A Spending Arms Race in State-Level AI Politics
Meta is stepping into a ring, not an empty one. A Silicon Valley super PAC that is supported by Andreessen Horowitz and OpenAI’s Greg Brockman has promised to spend roughly $100 million fighting tight curbs on AI. Trade groups and advocacy organizations — from the U.S. Chamber of Commerce to civil society coalitions like EPIC and the Algorithmic Justice League — are mobilizing with research, model legislation and media campaigns.
The money is going after a narrow swath of targets: swing districts and key committee chairs who dictate the agenda on consumer protection, privacy and technology. In practical terms, that means a few states — California, New York, Colorado, Texas and Washington — might experience targeted ad buys and grass-roots campaigns designed to remake the legislative map for the next round of AI bills.
What to Watch Next in the State AI Policy Fight
- Track where the super PAC spends early and big, and whether it engages on ballot questions in conjunction with candidates.

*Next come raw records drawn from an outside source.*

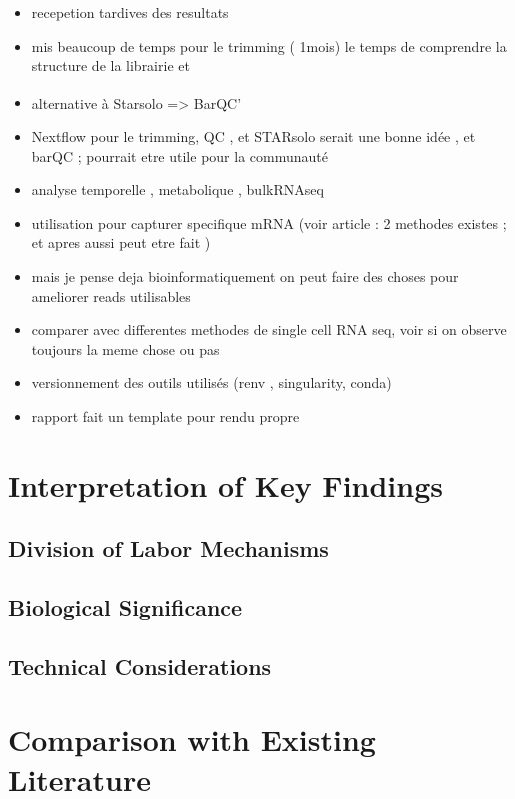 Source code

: \documentclass[
  11pt,
  a4paper,
]{report}
\begin{document}
\begin{itemize}
\item
  recepetion tardives des resultats
\item
  mis beaucoup de temps pour le trimming ( 1mois) le temps de comprendre
  la structure de la librairie et
\item
  alternative à Starsolo =\textgreater{}
  BarQC'\textsuperscript{}
\item
  Nextflow pour le trimming, QC , et STARsolo serait une bonne idée , et
  barQC ; pourrait etre utile pour la communauté
\item
  analyse temporelle , metabolique , bulkRNAseq
\item
  utilisation pour capturer specifique mRNA (voir article : 2 methodes
  existes ; et apres aussi peut etre fait )
\item
  mais je pense deja bioinformatiquement on peut faire des choses pour
  ameliorer reads utilisables
\item
  comparer avec differentes methodes de single cell RNA seq, voir si on
  observe toujours la meme chose ou pas
\item
  versionnement des outils utilisés (renv , singularity, conda)
\item
  rapport fait un template pour rendu propre
\end{itemize}

\section{Interpretation of Key
Findings}\label{interpretation-of-key-findings}

\subsection{Division of Labor
Mechanisms}\label{division-of-labor-mechanisms}

\subsection{Biological Significance}\label{biological-significance}

\subsection{Technical Considerations}\label{technical-considerations}

\section{Comparison with Existing
Literature}\label{comparison-with-existing-literature}
\end{document}
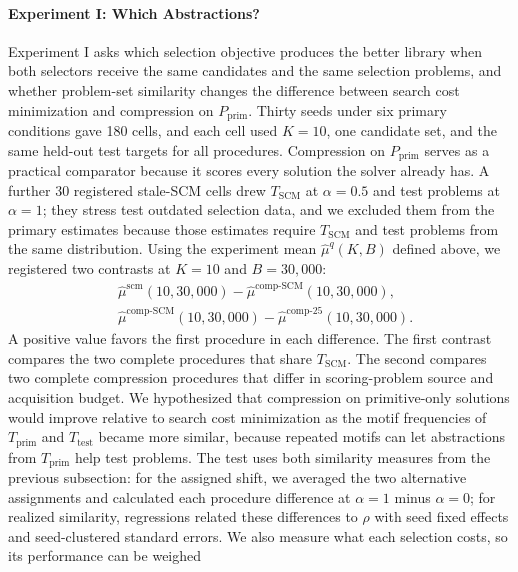 \documentclass[10pt]{article}
\begin{document}
\paragraph{Experiment I: Which Abstractions?}
Experiment I asks which selection objective produces the better library when
both selectors receive the same candidates and the same selection problems,
and whether problem-set similarity changes the difference between search
cost minimization and compression on $P_{\mathrm{prim}}$. Thirty seeds
under six primary conditions gave 180 cells, and each cell used $K=10$, one
candidate set, and the same held-out test targets for all procedures.
Compression on $P_{\mathrm{prim}}$ serves as a practical comparator
because it scores every solution the solver already has. A further 30
registered stale-SCM cells drew $T_{\mathrm{SCM}}$ at $\alpha=0.5$ and test
problems at $\alpha=1$; they stress test outdated selection data, and we
excluded them from the primary estimates because those estimates require
$T_{\mathrm{SCM}}$ and test problems from the same distribution.
Using the experiment mean $\widehat\mu^{q}(K,B)$ defined above, we registered
two contrasts at $K=10$ and $B=30{,}000$:
\begin{equation}
  \begin{aligned}
    &\widehat\mu^{\mathrm{scm}}(10,30{,}000)
      -\widehat\mu^{\mathrm{comp\text{-}SCM}}(10,30{,}000),\\
    &\widehat\mu^{\mathrm{comp\text{-}SCM}}(10,30{,}000)
      -\widehat\mu^{\mathrm{comp\text{-}25}}(10,30{,}000).
  \end{aligned}
\end{equation}
A positive value favors the first procedure in each difference. The first
contrast compares the two complete procedures that share
$T_{\mathrm{SCM}}$. The second compares two complete compression
procedures that differ in scoring-problem source and acquisition budget.
We hypothesized that compression on primitive-only solutions would
improve relative to search cost minimization as the motif frequencies of
$T_{\mathrm{prim}}$ and $T_{\mathrm{test}}$ became more
similar, because repeated motifs can let abstractions from
$T_{\mathrm{prim}}$ help test problems. The test uses both similarity
measures from the previous subsection: for the assigned shift, we averaged
the two alternative assignments and calculated each procedure difference at
$\alpha=1$ minus $\alpha=0$; for realized similarity, regressions related
these differences to $\rho$ with seed fixed effects and seed-clustered
standard errors.
We also measure what each selection costs, so its performance can be weighed
\end{document}
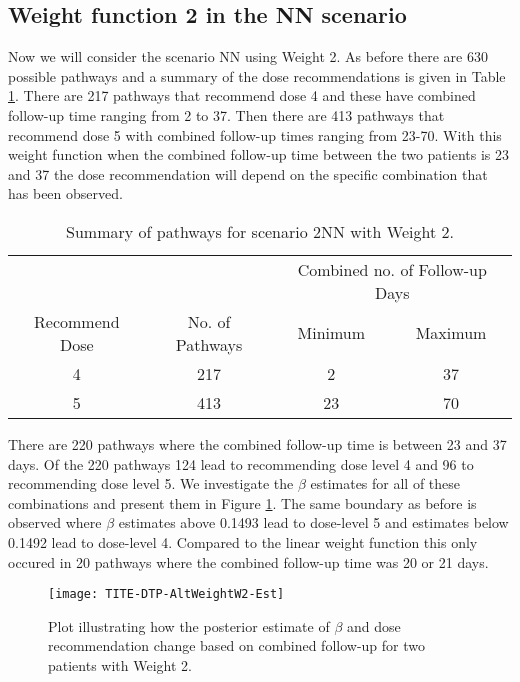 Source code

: \subsection{Weight function 2 in the NN scenario}
\label{tite-dtp:AltWeightFunc-w2}

Now we will consider the scenario NN using Weight 2. As before there are 630 possible pathways and a summary of the dose recommendations is given in Table \ref{tab_tite-dtp:AltWeightW2Summ}. There are 217 pathways that recommend dose 4 and these have combined follow-up time ranging from 2 to 37. Then there are 413 pathways that recommend dose 5 with combined follow-up times ranging from 23-70. With this weight function when the combined follow-up time between the two patients is 23 and 37 the dose recommendation will depend on the specific combination that has been observed. 

\begin{table}[H]
	\centering
	\caption{Summary of pathways for scenario 2NN with Weight 2.}
	\label{tab_tite-dtp:AltWeightW2Summ}
	\begin{tabular}{cccc}
		\hline
		\multicolumn{1}{l}{} & \multicolumn{1}{l}{} & \multicolumn{2}{c}{Combined no. of Follow-up Days} \\ \cline{3-4} 
		Recommend Dose & No. of Pathways & Minimum & Maximum \\ \hline
		4              & 217             & 2       & 37      \\
		5              & 413             & 23      & 70      \\ \hline
	\end{tabular}
\end{table}

There are 220 pathways where the combined follow-up time is between 23 and 37 days. Of the 220 pathways 124 lead to recommending dose level 4 and 96 to recommending dose level 5. We investigate the $\beta$ estimates for all of these combinations and present them in Figure \ref{fig_tite-dtp:AltWeightW2AllCombs}. The same boundary as before is observed where $\beta$ estimates above 0.1493 lead to dose-level 5 and estimates below 0.1492 lead to dose-level 4. Compared to the linear weight function this only occured in 20 pathways where the combined follow-up time was 20 or 21 days. 

\begin{figure}[h!]
	\centering
	\caption[Changes in $\beta$ based on combined follow-up for two patients with Weight 2.]{Plot illustrating how the posterior estimate of $\beta$ and dose recommendation change based on combined follow-up for two patients with Weight 2.}
	\label{fig_tite-dtp:AltWeightW2AllCombs}
	\texttt{[image: TITE-DTP-AltWeightW2-Est]}
\end{figure}

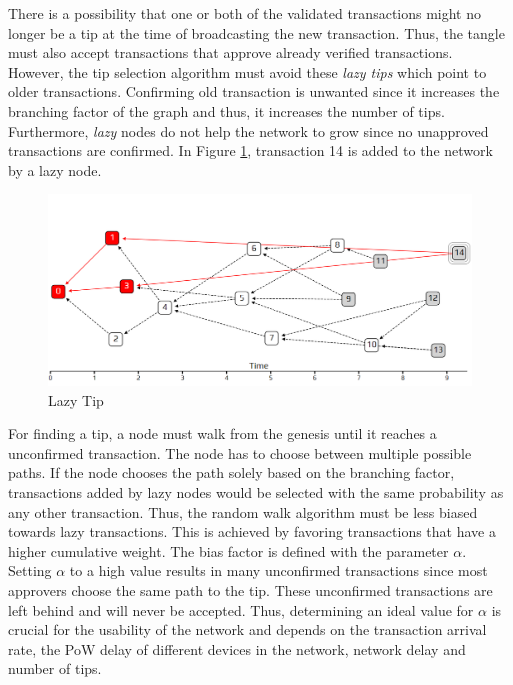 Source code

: There is a possibility that one or both of the validated transactions might no longer be a tip at the time of broadcasting the new transaction. Thus, the tangle must also accept transactions that approve already verified transactions. However, the tip selection algorithm must avoid these \textit{lazy tips} which point to older transactions. Confirming old transaction is unwanted since it increases the branching factor of the graph and thus, it increases the number of tips. Furthermore, \textit{lazy} nodes do not help the network to grow since no unapproved transactions are confirmed. In Figure \ref{fig:lazy-tip}, transaction 14 is added to the network by a lazy node. 


\begin{figure}[H]
    \centering
    \includegraphics[width=1.0\textwidth]{images/lazy-tip.png}
    \caption{Lazy Tip \cite{the-tangle-part-1}}
    \label{fig:lazy-tip}
\end{figure}

For finding a tip, a node must walk from the genesis until it reaches a unconfirmed transaction. The node has to choose between multiple possible paths. If the node chooses the path solely based on the branching factor, transactions added by lazy nodes would be selected with the same probability as any other transaction. Thus, the random walk algorithm must be less biased towards lazy transactions. 
This is achieved by favoring transactions that have a higher cumulative weight. The bias factor is defined with the parameter $\alpha$. Setting $\alpha$ to a high value results in many unconfirmed transactions since most approvers choose the same path to the tip. These unconfirmed transactions are left behind and will never be accepted. Thus, determining an ideal value for $\alpha$ is crucial for the usability of the network and depends on the transaction arrival rate, the PoW delay of different devices in the network, network delay and number of tips. 

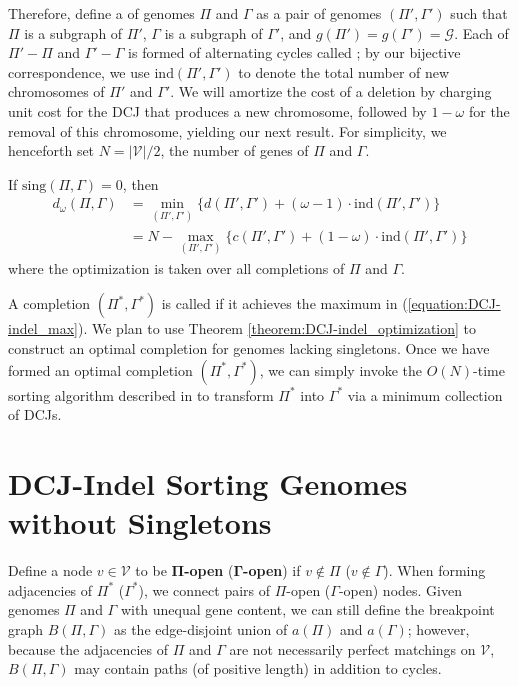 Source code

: Therefore, define a  of genomes $\Pi$ and $\Gamma$ as a pair of genomes $(\Pi', \Gamma')$ such that $\Pi$ is a subgraph of $\Pi'$, $\Gamma$ is a subgraph of $\Gamma'$, and $g(\Pi') = g(\Gamma') = \mathcal{G}$.  Each of $\Pi' - \Pi$ and $\Gamma' - \Gamma$ is formed of alternating cycles called ; by our bijective correspondence, we use $\mathrm{ind}(\Pi', \Gamma')$ to denote the total number of new chromosomes of $\Pi'$ and $\Gamma'$.   We will amortize the cost of a deletion by charging unit cost for the DCJ that produces a new chromosome, followed by $1 - \omega$ for the removal of this chromosome, yielding our next result.  For simplicity, we henceforth set $N = |\mathcal{V}|/2$, the number of genes of $\Pi$ and $\Gamma$.

\begin{theorem}
If $\mathrm{sing}(\Pi, \Gamma) = 0$, then
\begin{align}
d_{\omega}(\Pi, \Gamma) & = \min_{(\Pi', \Gamma')}{\{d(\Pi', \Gamma') + (\omega - 1)\cdot \mathrm{ind}(\Pi', \Gamma')\}} \label{equation:DCJ-indel_min} \\
 & = N - \max_{(\Pi', \Gamma')}{\{c(\Pi', \Gamma') + (1 - \omega)\cdot \mathrm{ind}(\Pi', \Gamma')\}} \label{equation:DCJ-indel_max}
\end{align}
where the optimization is taken over all completions of $\Pi$ and $\Gamma$. 
\label{theorem:DCJ-indel_optimization}
\end{theorem}

\noindent A completion $(\Pi^{*}, \Gamma^{*})$ is called  if it achieves the maximum in (\ref{equation:DCJ-indel_max}).  We plan to use Theorem \ref{theorem:DCJ-indel_optimization} to construct an optimal completion for genomes lacking singletons.  Once we have formed an optimal completion $(\Pi^*, \Gamma^*)$, we can simply invoke the $O(N)$-time sorting algorithm described in \cite{bergeron} to transform $\Pi^*$ into $\Gamma^*$ via a minimum collection of DCJs.

\section{DCJ-Indel Sorting Genomes without Singletons}

Define a node $v \in \mathcal{V}$ to be $\mathbf{\Pi}$\textbf{-open} ($\mathbf{\Gamma}$\textbf{-open}) if $v \notin \Pi$ ($v \notin \Gamma$).  When forming adjacencies of $\Pi^{*}$ ($\Gamma^{*}$), we connect pairs of $\Pi$-open ($\Gamma$-open) nodes.   Given genomes $\Pi$ and $\Gamma$ with unequal gene content, we can still define the breakpoint graph $B(\Pi, \Gamma)$ as the edge-disjoint union of $a(\Pi)$ and $a(\Gamma)$; however, because the adjacencies of $\Pi$ and $\Gamma$ are not necessarily perfect matchings on $\mathcal{V}$, $B(\Pi, \Gamma)$ may contain paths (of positive length) in addition to cycles.  

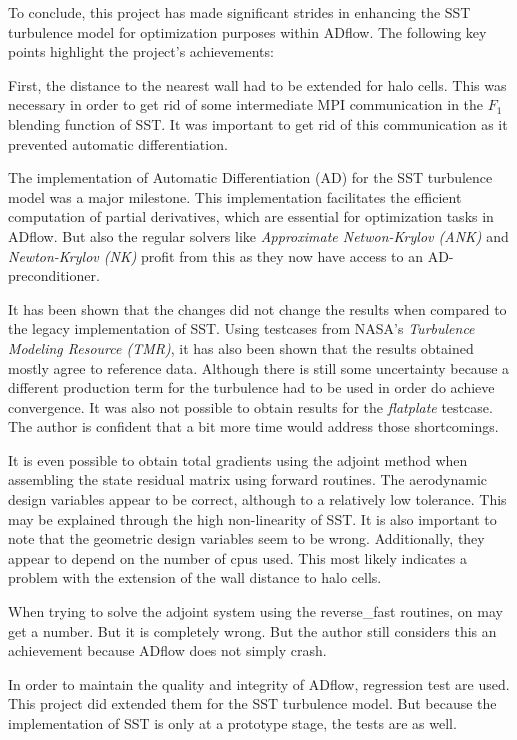 To conclude, this project has made significant strides in enhancing the SST
turbulence model for optimization purposes within ADflow. The following key
points highlight the project's achievements:

First, the distance to the nearest wall had to be extended for halo cells. This
was necessary in order to get rid of some intermediate MPI communication in the
$F_1$ blending function of SST. It was important to get rid of this
communication as it prevented automatic differentiation.

The implementation of Automatic Differentiation (AD) for the SST turbulence
model was a major milestone. This implementation facilitates the efficient
computation of partial derivatives, which are essential for optimization tasks
in ADflow. But also the regular solvers like \textit{Approximate Netwon-Krylov
(ANK)} and \textit{Newton-Krylov (NK)} profit from this as they now have access
to an AD-preconditioner.

It has been shown that the changes did not change the results when compared to
the legacy implementation of SST. Using testcases from NASA's
\textit{Turbulence Modeling Resource (TMR)}, it has also been shown that the
results obtained mostly agree to reference data. Although there is still some
uncertainty because a different production term for the turbulence had to be
used in order do achieve convergence. It was also not possible to obtain
results for the \textit{flatplate} testcase. The author is confident that a bit
more time would address those shortcomings.

It is even possible to obtain total gradients using the adjoint method when
assembling the state residual matrix using forward routines. The aerodynamic
design variables appear to be correct, although to a relatively low tolerance.
This may be explained through the high non-linearity of SST. It is also
important to note that the geometric design variables seem to be wrong.
Additionally, they appear to depend on the number of cpus used. This most
likely indicates a problem with the extension of the wall distance to halo
cells.

When trying to solve the adjoint system using the reverse\_fast routines, on
may get a number. But it is completely wrong. But the author still considers
this an achievement because ADflow does not simply crash.

In order to maintain the quality and integrity of ADflow, regression test are
used. This project did extended them for the SST turbulence model. But because
the implementation of SST is only at a prototype stage, the tests are as well.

- See how the organization describes AI safety — does it include third-party audits and incident reporting, or is it primarily about promoting voluntary standards and parental controls?
- Watch whether other AI leaders publicly rally behind Meta’s approach, or instead fund their own independent (and rival) state strategies.
The stakes are clear-cut: If the industry prevails, state regulations will tilt toward a series of narrow guardrails specific to risks and more self-regulation. If lawmakers stand their ground, the United States may very well wind up with a checkerboard of AI obligations that influence where and how the next generation of artificial intelligence is developed and deployed.